Furthermore, the legislator clearly established its intention to ensure that end-user’s Internet access service capacity remains unaffected by the delivery of specialised services by modifying the wording accordingly during the negotiations. In these final negotiations on 6. July 2015, the legislator decided to delete the word “other” before “end-users” in Article 3(5). That final version of that article now establishes that specialised services cannot be usable or offered to the “detriment of the availability or general quality of Internet access services for end-users.”
Finally, paragraph 118 of the draft guidelines is not in line with Article 4(1)(d) of the Regulation (on transparency) nor with paragraphs 142 and 144 of the draft guidelines, as the average and maximum bandwidth agreed between the ISP and the end-user are no longer met.

The EU Regulation has very clear rules on what constitutes reasonable traffic management. According to its Article 3(3), all traffic management should be as application agnostic as possible. Every deviation from this rule, such as class-based traffic management, could harm competition by offering priority to some classes of applications, but not others, for example.

Class-based traffic management also harms applications and services that are misclassified, whether deliberately or not. This is a particular risk for traffic from small businesses or start-ups. Class-based traffic management also risks discriminating against encrypted and anonymised traffic, which could be throttled by ISPs. It also harms users whose needs for accessing a certain class of service differ from the ISP’s assumptions. Finally, the lack of transparency around this practice creates uncertainty about the performance of particular applications in any particular network. As with zero-rating, the complexity and ambiguity of this approach makes it more difficult for regulators to enforce it. Therefore, applying class-based traffic management instead of application agnostic traffic management is unnecessary, disproportionate, discriminatory and hinders transparency.
In light of these harms, paragraphs 54, 55, 57 and 63 of the draft guidelines are not yet fully in line with the EU Regulation. Article 3(3) subparagraph 2 clearly requires traffic management to be transparent, non-discriminatory and proportionate, in order to be deemed reasonable. Those conditions have to be read in the context of Article 3, to distinguish reasonable and unreasonable forms of traffic management measures.

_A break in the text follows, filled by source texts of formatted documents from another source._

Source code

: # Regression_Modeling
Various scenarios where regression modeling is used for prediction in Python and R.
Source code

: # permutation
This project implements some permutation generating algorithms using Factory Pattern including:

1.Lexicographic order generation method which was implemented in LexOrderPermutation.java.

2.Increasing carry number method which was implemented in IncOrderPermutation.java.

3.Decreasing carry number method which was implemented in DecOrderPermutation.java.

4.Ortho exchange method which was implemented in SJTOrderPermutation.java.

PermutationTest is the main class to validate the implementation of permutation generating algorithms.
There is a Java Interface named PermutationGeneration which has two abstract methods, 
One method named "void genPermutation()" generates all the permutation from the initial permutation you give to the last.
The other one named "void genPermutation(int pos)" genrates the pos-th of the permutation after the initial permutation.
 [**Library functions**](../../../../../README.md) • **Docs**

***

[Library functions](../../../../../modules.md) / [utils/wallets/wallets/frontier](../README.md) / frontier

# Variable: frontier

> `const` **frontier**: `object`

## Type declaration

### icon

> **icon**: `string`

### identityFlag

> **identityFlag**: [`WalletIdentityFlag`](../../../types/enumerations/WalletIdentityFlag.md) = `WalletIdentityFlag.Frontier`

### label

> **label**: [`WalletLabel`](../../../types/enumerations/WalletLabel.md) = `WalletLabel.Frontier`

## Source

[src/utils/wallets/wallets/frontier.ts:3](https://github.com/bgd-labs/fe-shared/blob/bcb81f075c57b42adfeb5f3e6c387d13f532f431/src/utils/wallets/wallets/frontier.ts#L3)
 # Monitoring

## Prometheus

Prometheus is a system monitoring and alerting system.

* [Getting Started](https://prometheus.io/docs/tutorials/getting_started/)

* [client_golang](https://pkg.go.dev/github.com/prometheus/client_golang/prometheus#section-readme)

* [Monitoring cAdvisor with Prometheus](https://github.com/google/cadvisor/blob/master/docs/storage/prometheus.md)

Paragraph 63 of BEREC’s draft guidelines interpret “reasonable traffic management” in a way which is inconsistent with the legislator’s intentions. The draft guidelines would allow far too broad class-based traffic management measures. These would be based on the functionality of the service and protocol used, but it seems clear from recital 9 and the structure of Article 3(3) of the Regulation that the legislator only intended “reasonable measures” to be based on the Quality of Service requirements of traffic (classes for sensitivity to latency, jitter, packet loss and bandwidth).
According to the proportionality principle and paragraph 58 of the draft guidelines, all forms of user-controlled quality of service and consumption based traffic management should be applied and exhausted before more intrusive measures are taken. Therefore, BEREC should bring paragraphs 54, 55, 57 and 63 more clearly into line with the EU Regulation.